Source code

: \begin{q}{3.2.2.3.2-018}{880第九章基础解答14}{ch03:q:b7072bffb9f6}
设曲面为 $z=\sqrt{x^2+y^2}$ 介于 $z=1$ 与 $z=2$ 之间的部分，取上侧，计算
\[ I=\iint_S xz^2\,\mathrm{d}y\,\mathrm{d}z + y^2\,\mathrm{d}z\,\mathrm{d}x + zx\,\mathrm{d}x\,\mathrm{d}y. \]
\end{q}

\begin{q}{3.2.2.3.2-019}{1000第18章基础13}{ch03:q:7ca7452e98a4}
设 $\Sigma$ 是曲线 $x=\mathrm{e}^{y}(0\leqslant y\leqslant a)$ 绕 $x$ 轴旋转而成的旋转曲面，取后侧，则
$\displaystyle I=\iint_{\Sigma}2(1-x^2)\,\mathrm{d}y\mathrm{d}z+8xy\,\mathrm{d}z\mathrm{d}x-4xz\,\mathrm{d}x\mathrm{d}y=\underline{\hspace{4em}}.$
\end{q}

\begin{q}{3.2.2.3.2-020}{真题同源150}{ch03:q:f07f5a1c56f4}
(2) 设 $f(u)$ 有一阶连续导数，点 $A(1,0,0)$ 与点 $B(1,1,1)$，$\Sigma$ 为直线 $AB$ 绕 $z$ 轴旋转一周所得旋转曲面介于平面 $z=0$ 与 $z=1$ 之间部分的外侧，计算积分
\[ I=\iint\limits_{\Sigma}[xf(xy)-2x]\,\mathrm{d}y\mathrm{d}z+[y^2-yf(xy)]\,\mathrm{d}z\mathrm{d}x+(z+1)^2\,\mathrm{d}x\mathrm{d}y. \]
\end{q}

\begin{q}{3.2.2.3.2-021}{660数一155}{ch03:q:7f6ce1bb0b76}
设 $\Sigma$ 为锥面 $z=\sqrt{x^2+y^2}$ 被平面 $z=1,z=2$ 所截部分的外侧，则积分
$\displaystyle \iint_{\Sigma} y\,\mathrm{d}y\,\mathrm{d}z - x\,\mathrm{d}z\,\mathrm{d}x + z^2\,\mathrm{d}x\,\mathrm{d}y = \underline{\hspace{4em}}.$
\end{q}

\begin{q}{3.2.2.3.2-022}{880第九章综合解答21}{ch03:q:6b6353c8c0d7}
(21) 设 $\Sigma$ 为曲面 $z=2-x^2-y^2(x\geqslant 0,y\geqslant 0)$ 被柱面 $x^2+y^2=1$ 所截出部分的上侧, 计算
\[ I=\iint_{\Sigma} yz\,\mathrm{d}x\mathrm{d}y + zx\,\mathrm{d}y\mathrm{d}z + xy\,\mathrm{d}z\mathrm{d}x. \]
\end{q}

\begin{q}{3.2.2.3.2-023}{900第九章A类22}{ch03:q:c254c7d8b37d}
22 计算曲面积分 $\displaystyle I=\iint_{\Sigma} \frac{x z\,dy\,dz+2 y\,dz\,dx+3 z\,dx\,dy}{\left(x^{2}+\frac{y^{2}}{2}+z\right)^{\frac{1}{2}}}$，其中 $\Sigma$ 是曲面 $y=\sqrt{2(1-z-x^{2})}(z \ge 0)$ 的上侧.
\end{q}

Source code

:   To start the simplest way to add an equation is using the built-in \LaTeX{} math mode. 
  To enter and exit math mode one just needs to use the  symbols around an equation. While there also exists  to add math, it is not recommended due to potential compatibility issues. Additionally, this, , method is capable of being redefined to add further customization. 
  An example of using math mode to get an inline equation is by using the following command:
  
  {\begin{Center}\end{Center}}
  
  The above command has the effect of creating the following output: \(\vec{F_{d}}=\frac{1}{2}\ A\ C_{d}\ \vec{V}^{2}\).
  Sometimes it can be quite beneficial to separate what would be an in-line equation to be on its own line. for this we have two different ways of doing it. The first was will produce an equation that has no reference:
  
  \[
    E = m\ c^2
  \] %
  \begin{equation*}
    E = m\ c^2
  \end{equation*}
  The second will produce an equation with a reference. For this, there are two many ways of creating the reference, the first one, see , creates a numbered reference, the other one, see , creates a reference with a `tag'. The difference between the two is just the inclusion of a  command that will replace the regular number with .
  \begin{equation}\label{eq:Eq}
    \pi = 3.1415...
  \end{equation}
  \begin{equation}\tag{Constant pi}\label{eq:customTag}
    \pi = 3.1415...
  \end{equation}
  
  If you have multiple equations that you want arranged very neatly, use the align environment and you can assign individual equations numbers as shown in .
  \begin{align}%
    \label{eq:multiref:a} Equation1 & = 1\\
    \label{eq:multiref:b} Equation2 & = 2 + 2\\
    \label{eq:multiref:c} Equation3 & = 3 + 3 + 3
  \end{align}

━━━━

Task objective
Up to and including the line that contains "设 $\Sigma$ 为锥面", restate each line of the material above word for word, beginning with its first line.

Task response
Source code

: \begin{q}{3.2.2.3.2-018}{880第九章基础解答14}{ch03:q:b7072bffb9f6}
设曲面为 $z=\sqrt{x^2+y^2}$ 介于 $z=1$ 与 $z=2$ 之间的部分，取上侧，计算
\[ I=\iint_S xz^2\,\mathrm{d}y\,\mathrm{d}z + y^2\,\mathrm{d}z\,\mathrm{d}x + zx\,\mathrm{d}x\,\mathrm{d}y. \]
\end{q}

\begin{q}{3.2.2.3.2-019}{1000第18章基础13}{ch03:q:7ca7452e98a4}
设 $\Sigma$ 是曲线 $x=\mathrm{e}^{y}(0\leqslant y\leqslant a)$ 绕 $x$ 轴旋转而成的旋转曲面，取后侧，则
$\displaystyle I=\iint_{\Sigma}2(1-x^2)\,\mathrm{d}y\mathrm{d}z+8xy\,\mathrm{d}z\mathrm{d}x-4xz\,\mathrm{d}x\mathrm{d}y=\underline{\hspace{4em}}.$
\end{q}

\begin{q}{3.2.2.3.2-020}{真题同源150}{ch03:q:f07f5a1c56f4}
(2) 设 $f(u)$ 有一阶连续导数，点 $A(1,0,0)$ 与点 $B(1,1,1)$，$\Sigma$ 为直线 $AB$ 绕 $z$ 轴旋转一周所得旋转曲面介于平面 $z=0$ 与 $z=1$ 之间部分的外侧，计算积分
\[ I=\iint\limits_{\Sigma}[xf(xy)-2x]\,\mathrm{d}y\mathrm{d}z+[y^2-yf(xy)]\,\mathrm{d}z\mathrm{d}x+(z+1)^2\,\mathrm{d}x\mathrm{d}y. \]
\end{q}

\begin{q}{3.2.2.3.2-021}{660数一155}{ch03:q:7f6ce1bb0b76}
设 $\Sigma$ 为锥面 $z=\sqrt{x^2+y^2}$ 被平面 $z=1,z=2$ 所截部分的外侧，则积分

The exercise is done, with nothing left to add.